Exercise
Figure out how many lines of the listing include the string "окне"; the reply is only that number.

Input data
......
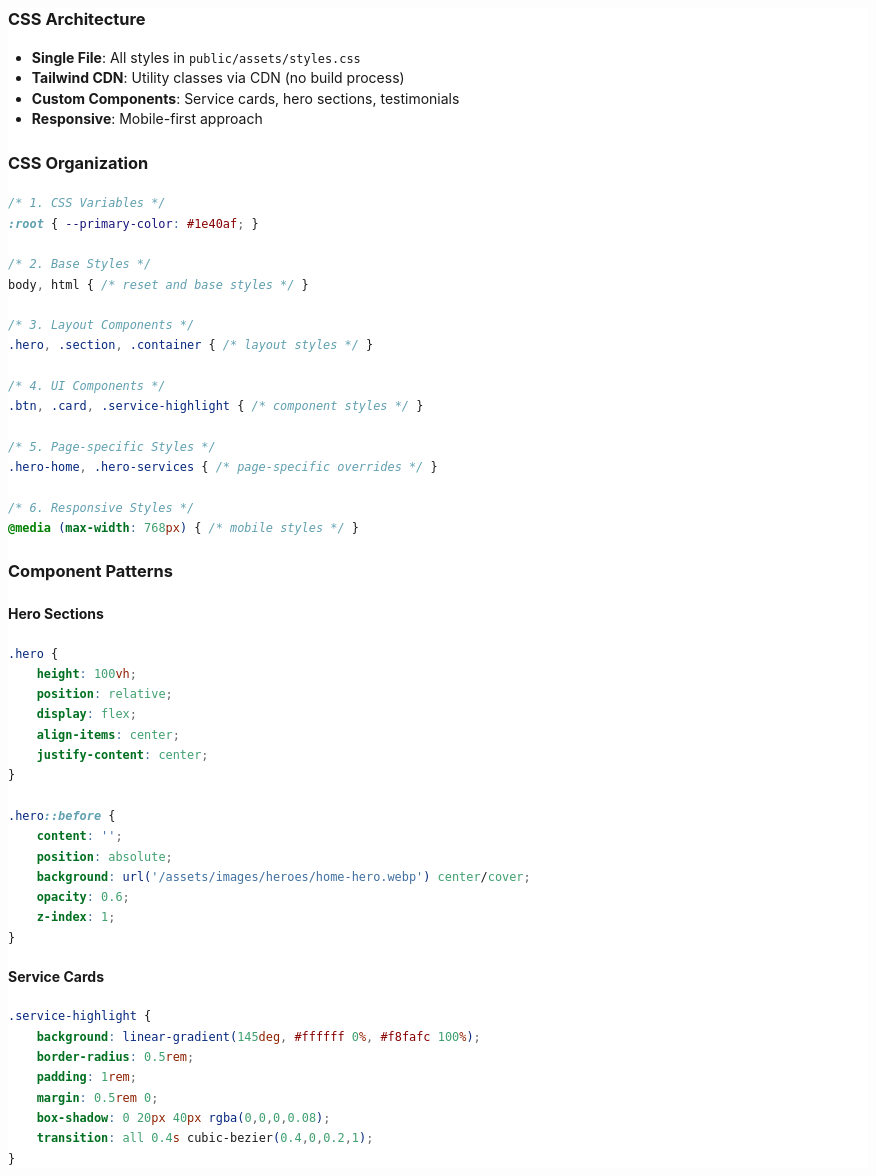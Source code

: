 ### CSS Architecture
- **Single File**: All styles in `public/assets/styles.css`
- **Tailwind CDN**: Utility classes via CDN (no build process)
- **Custom Components**: Service cards, hero sections, testimonials
- **Responsive**: Mobile-first approach

### CSS Organization
```css
/* 1. CSS Variables */
:root { --primary-color: #1e40af; }

/* 2. Base Styles */
body, html { /* reset and base styles */ }

/* 3. Layout Components */
.hero, .section, .container { /* layout styles */ }

/* 4. UI Components */
.btn, .card, .service-highlight { /* component styles */ }

/* 5. Page-specific Styles */
.hero-home, .hero-services { /* page-specific overrides */ }

/* 6. Responsive Styles */
@media (max-width: 768px) { /* mobile styles */ }
```

### Component Patterns

#### Hero Sections
```css
.hero {
    height: 100vh;
    position: relative;
    display: flex;
    align-items: center;
    justify-content: center;
}

.hero::before {
    content: '';
    position: absolute;
    background: url('/assets/images/heroes/home-hero.webp') center/cover;
    opacity: 0.6;
    z-index: 1;
}
```

#### Service Cards
```css
.service-highlight {
    background: linear-gradient(145deg, #ffffff 0%, #f8fafc 100%);
    border-radius: 0.5rem;
    padding: 1rem;
    margin: 0.5rem 0;
    box-shadow: 0 20px 40px rgba(0,0,0,0.08);
    transition: all 0.4s cubic-bezier(0.4,0,0.2,1);
}
```
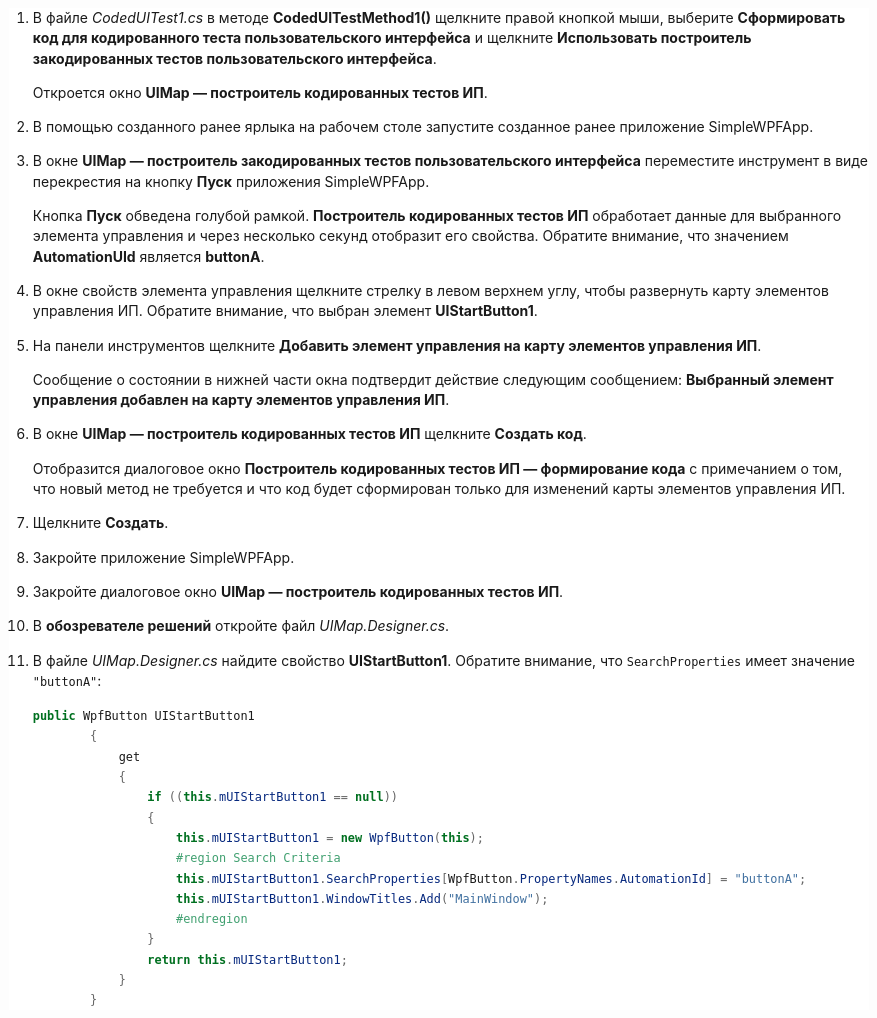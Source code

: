 1. В файле *CodedUITest1.cs* в методе **CodedUITestMethod1()** щелкните правой кнопкой мыши, выберите **Сформировать код для кодированного теста пользовательского интерфейса** и щелкните **Использовать построитель закодированных тестов пользовательского интерфейса**.

     Откроется окно **UIMap — построитель кодированных тестов ИП**.

2. В помощью созданного ранее ярлыка на рабочем столе запустите созданное ранее приложение SimpleWPFApp.

3. В окне **UIMap — построитель закодированных тестов пользовательского интерфейса** переместите инструмент в виде перекрестия на кнопку **Пуск** приложения SimpleWPFApp.

     Кнопка **Пуск** обведена голубой рамкой. **Построитель кодированных тестов ИП** обработает данные для выбранного элемента управления и через несколько секунд отобразит его свойства. Обратите внимание, что значением **AutomationUId** является **buttonA**.

4. В окне свойств элемента управления щелкните стрелку в левом верхнем углу, чтобы развернуть карту элементов управления ИП. Обратите внимание, что выбран элемент **UIStartButton1**.

5. На панели инструментов щелкните **Добавить элемент управления на карту элементов управления ИП**.

     Сообщение о состоянии в нижней части окна подтвердит действие следующим сообщением: **Выбранный элемент управления добавлен на карту элементов управления ИП**.

6. В окне **UIMap — построитель кодированных тестов ИП** щелкните **Создать код**.

     Отобразится диалоговое окно **Построитель кодированных тестов ИП — формирование кода** с примечанием о том, что новый метод не требуется и что код будет сформирован только для изменений карты элементов управления ИП.

7. Щелкните **Создать**.

8. Закройте приложение SimpleWPFApp.

9. Закройте диалоговое окно **UIMap — построитель кодированных тестов ИП**.

10. В **обозревателе решений** откройте файл *UIMap.Designer.cs*.

11. В файле *UIMap.Designer.cs* найдите свойство **UIStartButton1**. Обратите внимание, что `SearchProperties` имеет значение `"buttonA"`:

    ```csharp
    public WpfButton UIStartButton1
            {
                get
                {
                    if ((this.mUIStartButton1 == null))
                    {
                        this.mUIStartButton1 = new WpfButton(this);
                        #region Search Criteria
                        this.mUIStartButton1.SearchProperties[WpfButton.PropertyNames.AutomationId] = "buttonA";
                        this.mUIStartButton1.WindowTitles.Add("MainWindow");
                        #endregion
                    }
                    return this.mUIStartButton1;
                }
            }
    ```
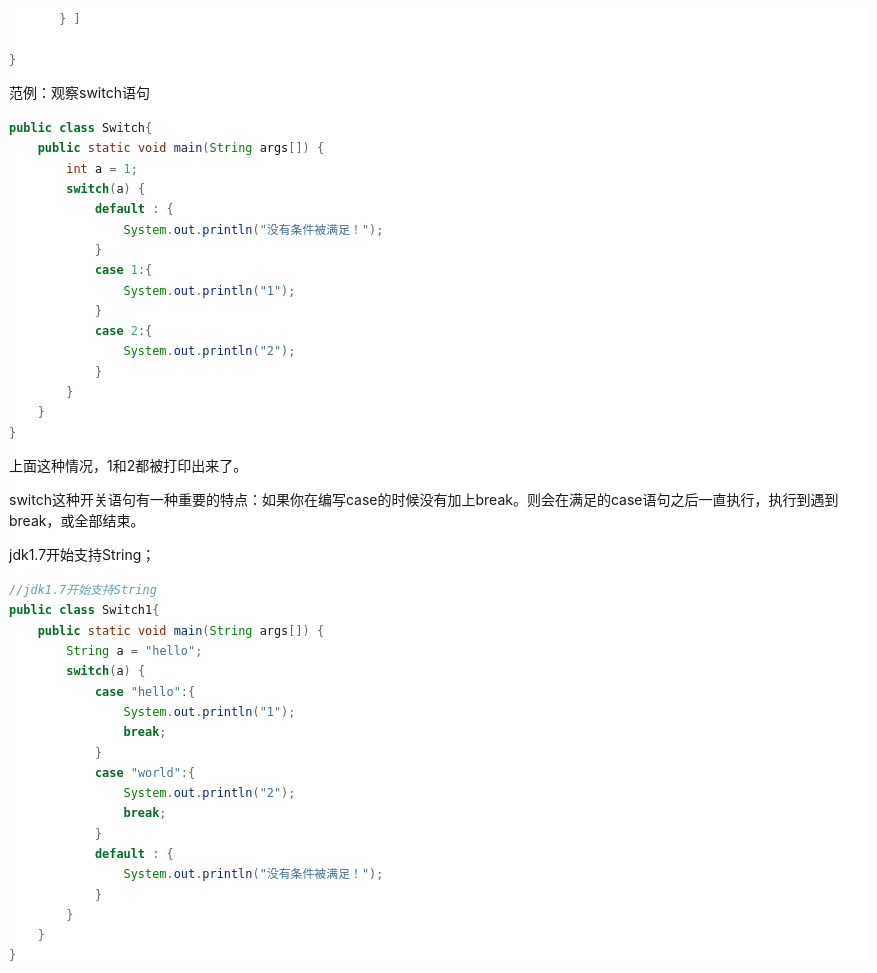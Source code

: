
 ```java
       } ]

}
```

范例：观察switch语句

```java
public class Switch{
	public static void main(String args[]) {
		int a = 1;
		switch(a) {
			default : {
				System.out.println("没有条件被满足！");
			}
			case 1:{
				System.out.println("1");
			}
			case 2:{
				System.out.println("2");
			}
		}
	}
}
```

上面这种情况，1和2都被打印出来了。

switch这种开关语句有一种重要的特点：如果你在编写case的时候没有加上break。则会在满足的case语句之后一直执行，执行到遇到break，或全部结束。

jdk1.7开始支持String；

```java
//jdk1.7开始支持String
public class Switch1{
	public static void main(String args[]) {
		String a = "hello";
		switch(a) {			
			case "hello":{
				System.out.println("1");
				break;
			}
			case "world":{
				System.out.println("2");
				break;
			}
			default : {
				System.out.println("没有条件被满足！");
			}
		}
	}
}
```
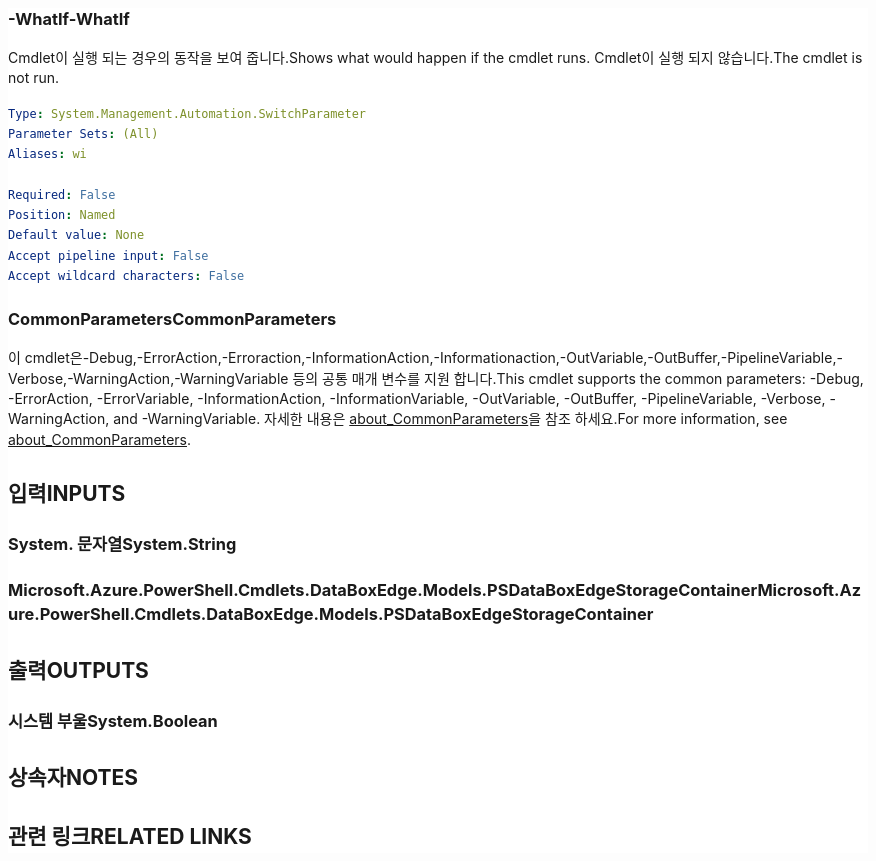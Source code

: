 ### <span data-ttu-id="2a460-134">-WhatIf</span><span class="sxs-lookup"><span data-stu-id="2a460-134">-WhatIf</span></span>
<span data-ttu-id="2a460-135">Cmdlet이 실행 되는 경우의 동작을 보여 줍니다.</span><span class="sxs-lookup"><span data-stu-id="2a460-135">Shows what would happen if the cmdlet runs.</span></span> <span data-ttu-id="2a460-136">Cmdlet이 실행 되지 않습니다.</span><span class="sxs-lookup"><span data-stu-id="2a460-136">The cmdlet is not run.</span></span>

```yaml
Type: System.Management.Automation.SwitchParameter
Parameter Sets: (All)
Aliases: wi

Required: False
Position: Named
Default value: None
Accept pipeline input: False
Accept wildcard characters: False
```

### <span data-ttu-id="2a460-137">CommonParameters</span><span class="sxs-lookup"><span data-stu-id="2a460-137">CommonParameters</span></span>
<span data-ttu-id="2a460-138">이 cmdlet은-Debug,-ErrorAction,-Erroraction,-InformationAction,-Informationaction,-OutVariable,-OutBuffer,-PipelineVariable,-Verbose,-WarningAction,-WarningVariable 등의 공통 매개 변수를 지원 합니다.</span><span class="sxs-lookup"><span data-stu-id="2a460-138">This cmdlet supports the common parameters: -Debug, -ErrorAction, -ErrorVariable, -InformationAction, -InformationVariable, -OutVariable, -OutBuffer, -PipelineVariable, -Verbose, -WarningAction, and -WarningVariable.</span></span> <span data-ttu-id="2a460-139">자세한 내용은 [about_CommonParameters](http://go.microsoft.com/fwlink/?LinkID=113216)을 참조 하세요.</span><span class="sxs-lookup"><span data-stu-id="2a460-139">For more information, see [about_CommonParameters](http://go.microsoft.com/fwlink/?LinkID=113216).</span></span>

## <span data-ttu-id="2a460-140">입력</span><span class="sxs-lookup"><span data-stu-id="2a460-140">INPUTS</span></span>

### <span data-ttu-id="2a460-141">System. 문자열</span><span class="sxs-lookup"><span data-stu-id="2a460-141">System.String</span></span>

### <span data-ttu-id="2a460-142">Microsoft.Azure.PowerShell.Cmdlets.DataBoxEdge.Models.PSDataBoxEdgeStorageContainer</span><span class="sxs-lookup"><span data-stu-id="2a460-142">Microsoft.Azure.PowerShell.Cmdlets.DataBoxEdge.Models.PSDataBoxEdgeStorageContainer</span></span>

## <span data-ttu-id="2a460-143">출력</span><span class="sxs-lookup"><span data-stu-id="2a460-143">OUTPUTS</span></span>

### <span data-ttu-id="2a460-144">시스템 부울</span><span class="sxs-lookup"><span data-stu-id="2a460-144">System.Boolean</span></span>

## <span data-ttu-id="2a460-145">상속자</span><span class="sxs-lookup"><span data-stu-id="2a460-145">NOTES</span></span>

## <span data-ttu-id="2a460-146">관련 링크</span><span class="sxs-lookup"><span data-stu-id="2a460-146">RELATED LINKS</span></span>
......
Result below
3